At March 31, 2015, the Company had eight construction and land development credit relationships in nonaccrual status. The borrowers for all of these relationships are residential land developers. All of the relationships are secured by the real estate to be developed and are in the Company’s central Virginia market. The total amount of the credit exposure outstanding at March 31, 2015 was $4.7 million. These loans have either been charged-down or sufficiently reserved against to equal the current expected realizable value.

 

There were no charge-offs related to these relationships during the first three months of 2015. The total amount of the allowance for loan losses attributed to all eight relationships was $598,000 at March 31, 2015, or 12.6% of the total credit exposure outstanding. The Company establishes its reserves as described above in Allowance for Loan Losses on Non-covered Loans in the Critical Accounting Policies section. In conjunction with the impairment analysis the Company performs as part of its allowance methodology, the Company ordered appraisals for all loans with balances in excess of $250,000 unless there existed an appraisal that was not older than 12 months. The Company orders an automated valuation for balances between $100,000 and $250,000 and uses a ratio analysis for balances less than $100,000. The Company maintains detailed analysis and other information for its allowance methodology, both for internal purposes and for review by its regulators.

 

Asset Quality – covered assets and PCI loans

 

Loans accounted for under FASB ASC 310-30 are generally considered accruing and performing loans as the loans accrete interest income over the estimated life of the loan.

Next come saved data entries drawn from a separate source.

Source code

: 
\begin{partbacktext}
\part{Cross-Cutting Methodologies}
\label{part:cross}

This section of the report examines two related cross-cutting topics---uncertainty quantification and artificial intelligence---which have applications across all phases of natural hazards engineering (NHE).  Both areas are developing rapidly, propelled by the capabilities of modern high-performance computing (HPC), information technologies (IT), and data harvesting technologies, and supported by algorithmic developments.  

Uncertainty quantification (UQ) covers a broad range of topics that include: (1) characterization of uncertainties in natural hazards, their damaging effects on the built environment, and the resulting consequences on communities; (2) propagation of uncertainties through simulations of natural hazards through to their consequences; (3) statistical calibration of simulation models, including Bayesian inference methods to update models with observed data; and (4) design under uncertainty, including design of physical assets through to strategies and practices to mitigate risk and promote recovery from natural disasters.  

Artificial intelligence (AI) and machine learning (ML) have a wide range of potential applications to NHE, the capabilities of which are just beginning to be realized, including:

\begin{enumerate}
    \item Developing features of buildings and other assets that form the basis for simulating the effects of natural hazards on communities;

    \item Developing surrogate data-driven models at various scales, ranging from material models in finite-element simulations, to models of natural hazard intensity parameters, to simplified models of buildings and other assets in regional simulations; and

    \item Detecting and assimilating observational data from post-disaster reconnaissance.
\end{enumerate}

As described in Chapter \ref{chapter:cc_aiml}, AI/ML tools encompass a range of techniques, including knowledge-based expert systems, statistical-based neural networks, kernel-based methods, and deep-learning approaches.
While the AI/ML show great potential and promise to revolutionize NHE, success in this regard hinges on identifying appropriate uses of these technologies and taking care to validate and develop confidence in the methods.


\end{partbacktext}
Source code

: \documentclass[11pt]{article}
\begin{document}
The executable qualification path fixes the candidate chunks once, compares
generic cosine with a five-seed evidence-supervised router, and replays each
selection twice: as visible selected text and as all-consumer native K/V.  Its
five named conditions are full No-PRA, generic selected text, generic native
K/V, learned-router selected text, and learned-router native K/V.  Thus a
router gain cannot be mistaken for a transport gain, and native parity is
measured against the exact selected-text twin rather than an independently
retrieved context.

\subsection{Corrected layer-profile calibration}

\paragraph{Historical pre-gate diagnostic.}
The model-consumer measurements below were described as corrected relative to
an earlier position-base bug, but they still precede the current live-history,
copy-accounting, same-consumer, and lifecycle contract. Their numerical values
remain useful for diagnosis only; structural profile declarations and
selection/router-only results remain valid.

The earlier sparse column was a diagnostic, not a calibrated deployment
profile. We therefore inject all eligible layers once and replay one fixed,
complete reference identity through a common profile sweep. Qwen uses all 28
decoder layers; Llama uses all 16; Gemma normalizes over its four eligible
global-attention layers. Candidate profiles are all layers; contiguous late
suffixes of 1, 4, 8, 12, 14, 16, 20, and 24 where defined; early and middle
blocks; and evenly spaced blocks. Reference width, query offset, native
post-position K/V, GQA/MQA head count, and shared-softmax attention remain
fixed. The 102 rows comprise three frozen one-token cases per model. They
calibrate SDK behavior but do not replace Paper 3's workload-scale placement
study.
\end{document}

Accordingly, acquired impaired loans that are contractually past due are still considered to be accruing and performing loans.

 

The Company makes an estimate of the total cash flows that it expects to collect from a pool of covered loans, which include undiscounted expected principal and interest. Over the life of the loan or pool, the Company continues to estimate cash flows expected to be collected. Subsequent decreases in cash flows expected to be collected over the life of the pool are recognized as impairment in the current period through the allowance for loan losses. Subsequent increases in expected cash flows are first used to reverse any existing valuation allowance for that loan or pool. Any remaining increase in cash flows expected to be collected is recognized as an adjustment to the yield over the remaining life of the pool.

 

Capital Requirements

 

The determination of capital adequacy depends upon a number of factors, such as asset quality, liquidity, earnings, growth trends and economic conditions. The Company seeks to maintain a strong capital base exceeding regulatory minimums for well capitalized institutions to support its growth and expansion plans, provide stability to current operations and promote public confidence in the Company.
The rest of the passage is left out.